Publicado el 01-17-2013
Raúl Castro Will Preside Over CELAC for a Year
The Community of Latin American and Caribbean States (CELAC) will hand over the presidency of the organization to Cuba’s “President”, Raúl Castro, during the summit that will be held in Havana at the end of this month of January.
CELAC, with thirty-three member countries in the region, was created on February 2010 during the Caribbean Community Unity Summit in Playa del Carmen, México, when thirty-three heads of government attending that summit decided to form CELAC as a “their own regional space that joins all the states.” The process climaxed with the official inception of the organization during its first summit held in Caracas on December 2 and 3, 2011. Its second summit was held in Chile in 2012, and the third one will be this one in Havana. The organization was created with the main objective of working without the influence of the United States and Canada to solve the problems of a region of some 600 million people and a territorial extension of more than twenty million square kilometers. The organization has no central headquarters or permanent personnel, and is governed by a rotating presidency in charge of the country chosen to lead it for a period of twelve months. In 2014 the presidency will go to Costa Rica.
However, since it represents the governments of thirty-three countries, the organization participates in political and commercial negotiations with the countries of the European Union. When Raúl Castro takes over CELAC’s presidency, the Cuban dictator will achieve, at least temporarily, a certain international stature, although in Cuba, for more than fifty years there has been no respect for human rights, free elections, or freedom of expression.

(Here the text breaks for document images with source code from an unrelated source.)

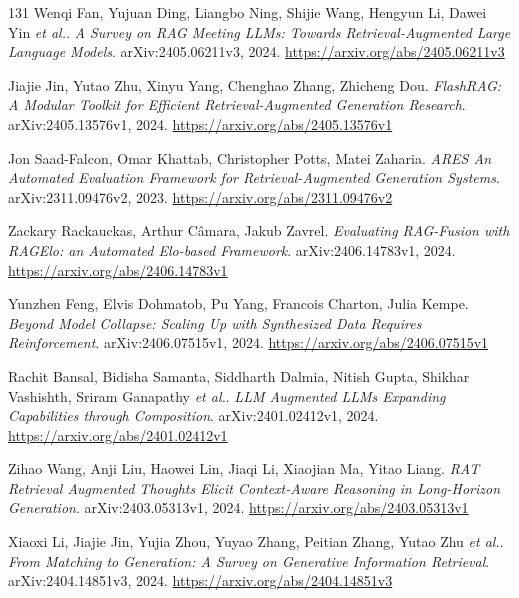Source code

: \documentclass[11pt,a4paper]{article}
\begin{document}
\begin{thebibliography}{131}
Wenqi Fan, Yujuan Ding, Liangbo Ning, Shijie Wang, Hengyun Li, Dawei Yin \emph{et al.}.
\newblock \emph{A Survey on RAG Meeting LLMs: Towards Retrieval-Augmented Large Language Models}.
\newblock arXiv:2405.06211v3, 2024.
\newblock \url{https://arxiv.org/abs/2405.06211v3}

Jiajie Jin, Yutao Zhu, Xinyu Yang, Chenghao Zhang, Zhicheng Dou.
\newblock \emph{FlashRAG: A Modular Toolkit for Efficient Retrieval-Augmented Generation Research}.
\newblock arXiv:2405.13576v1, 2024.
\newblock \url{https://arxiv.org/abs/2405.13576v1}

Jon Saad-Falcon, Omar Khattab, Christopher Potts, Matei Zaharia.
\newblock \emph{ARES An Automated Evaluation Framework for Retrieval-Augmented Generation Systems}.
\newblock arXiv:2311.09476v2, 2023.
\newblock \url{https://arxiv.org/abs/2311.09476v2}

Zackary Rackauckas, Arthur C\^{a}mara, Jakub Zavrel.
\newblock \emph{Evaluating RAG-Fusion with RAGElo: an Automated Elo-based Framework}.
\newblock arXiv:2406.14783v1, 2024.
\newblock \url{https://arxiv.org/abs/2406.14783v1}

Yunzhen Feng, Elvis Dohmatob, Pu Yang, Francois Charton, Julia Kempe.
\newblock \emph{Beyond Model Collapse: Scaling Up with Synthesized Data Requires Reinforcement}.
\newblock arXiv:2406.07515v1, 2024.
\newblock \url{https://arxiv.org/abs/2406.07515v1}

Rachit Bansal, Bidisha Samanta, Siddharth Dalmia, Nitish Gupta, Shikhar Vashishth, Sriram Ganapathy \emph{et al.}.
\newblock \emph{LLM Augmented LLMs Expanding Capabilities through Composition}.
\newblock arXiv:2401.02412v1, 2024.
\newblock \url{https://arxiv.org/abs/2401.02412v1}

Zihao Wang, Anji Liu, Haowei Lin, Jiaqi Li, Xiaojian Ma, Yitao Liang.
\newblock \emph{RAT Retrieval Augmented Thoughts Elicit Context-Aware Reasoning in Long-Horizon Generation}.
\newblock arXiv:2403.05313v1, 2024.
\newblock \url{https://arxiv.org/abs/2403.05313v1}

Xiaoxi Li, Jiajie Jin, Yujia Zhou, Yuyao Zhang, Peitian Zhang, Yutao Zhu \emph{et al.}.
\newblock \emph{From Matching to Generation: A Survey on Generative Information Retrieval}.
\newblock arXiv:2404.14851v3, 2024.
\newblock \url{https://arxiv.org/abs/2404.14851v3}


\end{thebibliography}
\end{document}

All this is a symptom of the regional changes that began with the dictatorship of the Castro brothers in 1959 and that reached their highest point with the Bolivarian Revolution of Hugo Chávez who, with his petrodollars, has intervened in the elections of many countries in South and Central America, changing the political panorama of the region. And all this has been done with in full view and with the tolerance of the Organization of American States (OAS), the oldest regional organization in the world whose disappearance is one of the specific goals of CELAC and other new “Bolivarian” organizations.